**WHAT YOU HAVE TO DO:** State how many lines of the entries below hold the word "using"; reply with nothing but the number.

**RECORD EXCERPTS:**

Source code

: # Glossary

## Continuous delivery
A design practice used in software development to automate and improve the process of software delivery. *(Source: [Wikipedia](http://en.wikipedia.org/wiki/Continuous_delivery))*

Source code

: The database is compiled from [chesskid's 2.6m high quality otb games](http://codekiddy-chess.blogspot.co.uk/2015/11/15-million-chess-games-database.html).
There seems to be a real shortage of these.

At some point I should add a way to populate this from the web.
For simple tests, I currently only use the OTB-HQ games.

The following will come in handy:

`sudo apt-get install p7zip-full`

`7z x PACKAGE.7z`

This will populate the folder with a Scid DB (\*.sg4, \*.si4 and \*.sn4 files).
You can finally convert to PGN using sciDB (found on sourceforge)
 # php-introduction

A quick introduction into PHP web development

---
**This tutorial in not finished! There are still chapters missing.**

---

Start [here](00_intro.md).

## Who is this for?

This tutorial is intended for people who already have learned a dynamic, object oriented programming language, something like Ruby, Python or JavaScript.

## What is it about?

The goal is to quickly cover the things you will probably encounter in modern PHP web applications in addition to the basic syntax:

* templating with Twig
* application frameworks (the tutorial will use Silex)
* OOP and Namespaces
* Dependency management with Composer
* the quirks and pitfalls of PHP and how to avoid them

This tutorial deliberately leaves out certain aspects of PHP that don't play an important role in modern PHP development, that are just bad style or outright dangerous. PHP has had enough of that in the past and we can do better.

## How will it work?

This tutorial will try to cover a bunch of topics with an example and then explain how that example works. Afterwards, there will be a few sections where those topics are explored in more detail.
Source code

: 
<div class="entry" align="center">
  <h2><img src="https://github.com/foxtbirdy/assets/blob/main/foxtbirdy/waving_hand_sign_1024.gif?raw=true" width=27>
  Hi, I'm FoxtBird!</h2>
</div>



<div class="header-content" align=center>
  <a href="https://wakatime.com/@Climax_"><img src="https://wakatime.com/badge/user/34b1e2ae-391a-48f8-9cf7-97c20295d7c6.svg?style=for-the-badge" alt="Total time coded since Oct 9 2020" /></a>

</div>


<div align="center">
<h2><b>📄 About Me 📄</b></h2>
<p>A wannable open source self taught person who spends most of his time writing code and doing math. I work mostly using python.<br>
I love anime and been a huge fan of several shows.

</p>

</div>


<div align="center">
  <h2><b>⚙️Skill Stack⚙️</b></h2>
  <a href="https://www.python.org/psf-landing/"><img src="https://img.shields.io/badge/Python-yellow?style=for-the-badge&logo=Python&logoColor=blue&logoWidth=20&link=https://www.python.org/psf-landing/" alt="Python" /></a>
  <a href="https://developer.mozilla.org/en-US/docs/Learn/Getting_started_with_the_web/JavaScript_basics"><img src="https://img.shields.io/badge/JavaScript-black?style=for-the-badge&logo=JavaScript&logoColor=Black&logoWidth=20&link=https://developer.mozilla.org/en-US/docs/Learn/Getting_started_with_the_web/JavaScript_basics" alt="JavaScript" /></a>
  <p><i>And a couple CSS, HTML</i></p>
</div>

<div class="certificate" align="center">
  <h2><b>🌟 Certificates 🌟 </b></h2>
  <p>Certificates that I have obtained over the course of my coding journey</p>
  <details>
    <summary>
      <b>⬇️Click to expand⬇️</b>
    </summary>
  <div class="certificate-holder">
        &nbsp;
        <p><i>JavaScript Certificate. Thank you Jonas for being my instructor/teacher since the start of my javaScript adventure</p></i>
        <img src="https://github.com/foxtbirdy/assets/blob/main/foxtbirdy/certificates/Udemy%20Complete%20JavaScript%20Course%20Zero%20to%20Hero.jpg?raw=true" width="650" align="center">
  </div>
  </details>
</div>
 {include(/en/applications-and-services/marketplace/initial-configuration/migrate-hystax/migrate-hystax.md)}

**SOLUTION TO THE PROBLEM:** 2